The affidavit was used by Justin Bourque's lawyer in court Thursday to request a psychiatric assessment for his client, which was granted by Judge Irwin Lambert.

"I have met extensively with the father and to a lesser degree with the mother," said defence lawyer Lutz. "I'm aware of the circumstances that led up to this horrific incident and I feel based upon my experience that this is an appropriate case (for an assessment), based on the content of the affidavit."

The document contains assertions by Victor Bourque that have not been proven in court, but in it he says his 24-year-old son went from living with his parents and six siblings in Moncton to buying a gun, getting kicked out of the house, and becoming depressed and paranoid.

"We were a very close-knit family until Justin was asked by his mother and me to leave the home," he said. "His inappropriate behaviour and his purchase of yet another gun prompted our request."

Victor Bourque said things only got worse after that.
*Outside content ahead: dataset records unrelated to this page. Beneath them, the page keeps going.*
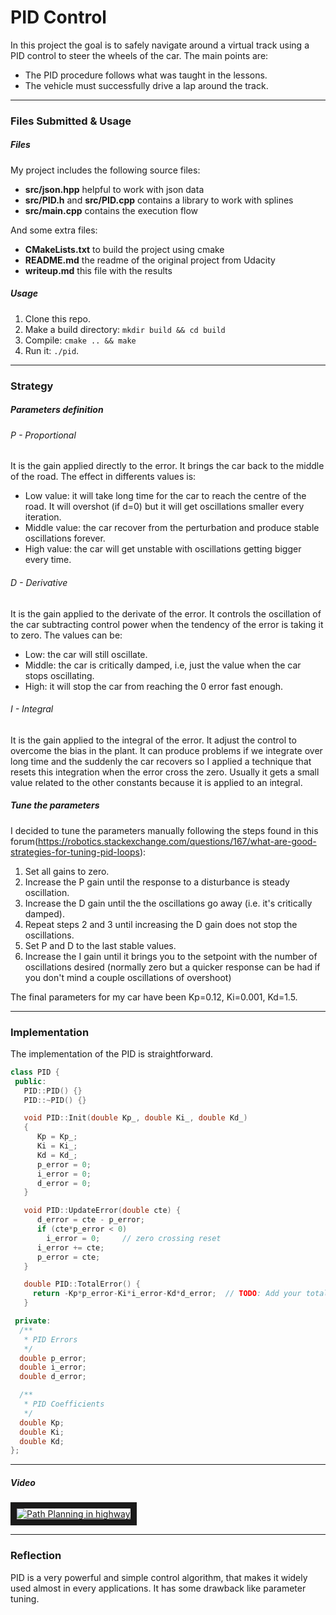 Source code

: # **PID Control**


In this project the goal is to safely navigate around a virtual track using a PID control to steer the wheels of the car. The main points are:
* The PID procedure follows what was taught in the lessons.
* The vehicle must successfully drive a lap around the track.

---
### Files Submitted & Usage

##### Files

My project includes the following source files:
* **src/json.hpp** helpful to work with json data
* **src/PID.h** and **src/PID.cpp** contains a library to work with splines
* **src/main.cpp** contains the execution flow

And some extra files:
* **CMakeLists.txt** to build the project using cmake
* **README.md** the readme of the original project from Udacity
* **writeup.md** this file with the results

##### Usage

1. Clone this repo.
2. Make a build directory: `mkdir build && cd build`
3. Compile: `cmake .. && make`
4. Run it: `./pid`.


---
### Strategy


##### Parameters definition

###### P - Proportional
It is the gain applied directly to the error. It brings the car back to the middle of the road. The effect in differents values is:
* Low value: it will take long time for the car to reach the centre of the road. It will overshot (if d=0) but it will get oscillations smaller every iteration.
* Middle value: the car recover from the perturbation and produce stable oscillations forever.
* High value: the car will get unstable with oscillations getting bigger every time.

###### D - Derivative
It is the gain applied to the derivate of the error. It controls the oscillation of the car subtracting control power when the tendency of the error is taking it to zero. The values can be:
* Low: the car will still oscillate.
* Middle: the car is critically damped, i.e, just the value when the car stops oscillating.
* High: it will stop the car from reaching the 0 error fast enough.

###### I - Integral
It is the gain applied to the integral of the error. It adjust the control to overcome the bias in the plant. It can produce problems if we integrate over long time and the suddenly the car recovers so I applied a technique that resets this integration when the error cross the zero. Usually it gets a small value related to the other constants because it is applied to an integral.



##### Tune the parameters
I decided to tune the parameters manually following the steps found in this forum(https://robotics.stackexchange.com/questions/167/what-are-good-strategies-for-tuning-pid-loops):
1. Set all gains to zero.
2. Increase the P gain until the response to a disturbance is steady oscillation.
3. Increase the D gain until the the oscillations go away (i.e. it's critically damped).
4. Repeat steps 2 and 3 until increasing the D gain does not stop the oscillations.
5. Set P and D to the last stable values.
6. Increase the I gain until it brings you to the setpoint with the number of oscillations desired (normally zero but a quicker response can be had if you don't mind a couple oscillations of overshoot)


The final parameters for my car have been Kp=0.12, Ki=0.001, Kd=1.5.


---
### Implementation
The implementation of the PID is straightforward.
```c++
class PID {
 public:
   PID::PID() {}
   PID::~PID() {}

   void PID::Init(double Kp_, double Ki_, double Kd_)
   {
      Kp = Kp_;
      Ki = Ki_;
      Kd = Kd_;
      p_error = 0;
      i_error = 0;
      d_error = 0;
   }

   void PID::UpdateError(double cte) {
      d_error = cte - p_error;
      if (cte*p_error < 0)
        i_error = 0;     // zero crossing reset
      i_error += cte;
      p_error = cte;
   }

   double PID::TotalError() {
     return -Kp*p_error-Ki*i_error-Kd*d_error;  // TODO: Add your total error calc here!
   }

 private:
  /**
   * PID Errors
   */
  double p_error;
  double i_error;
  double d_error;

  /**
   * PID Coefficients
   */
  double Kp;
  double Ki;
  double Kd;
};
```



---
##### Video

<a href="http://www.youtube.com/watch?feature=player_embedded&v=s9SKrT7sGwI
"><img src="http://img.youtube.com/vi/s9SKrT7sGwI/0.jpg"
alt="Path Planning in highway" border="10" /></a>


---
### Reflection

PID is a very powerful and simple control algorithm, that makes it widely used almost in every applications. It has some drawback like parameter tuning.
During his visits home, he said his son appeared seriously depressed and was emotionally and financially unstable.

"Often, he would pace back and forth while talking about things that made no sense to me or other members of the family," said Bourque.

Bourque said he was unable to reason with his son or calm him down while giving him a drive to work about two days before the shootings.

"He was ranting and raging against all authority and concerning himself with matters which were well beyond his control and some issues not even relating to Canada," he said.

"This behaviour I can only describe as paranoia."

The day of the shootings, Victor Bourque said he was with his son about 2 1/2 hours before shots rang out in Moncton's north end. Justin Bourque told his father he was going to work but his employer called to say he never showed up.

Bourque said that's when he reached out to his son.

"I called him to ask why he lied to me — he was distant and disrespectful to me on the telephone," he said. "He hung up on me. He had never spoken to me in this fashion before. His tone was very dry and as if it was another person speaking."

Justin Bourque is scheduled to return to court July 31 following his psychiatric assessment at the Shepody Healing Centre in Dorchester, N.B.

Constables Dave Ross, Fabrice Gevaudan and Douglas Larche were gunned down after responding to a report of a man with firearms in a residential neighbourhood on June 4.

Two other RCMP officers — constables Eric Dubois and Darlene Goguen — were wounded and later released from hospital.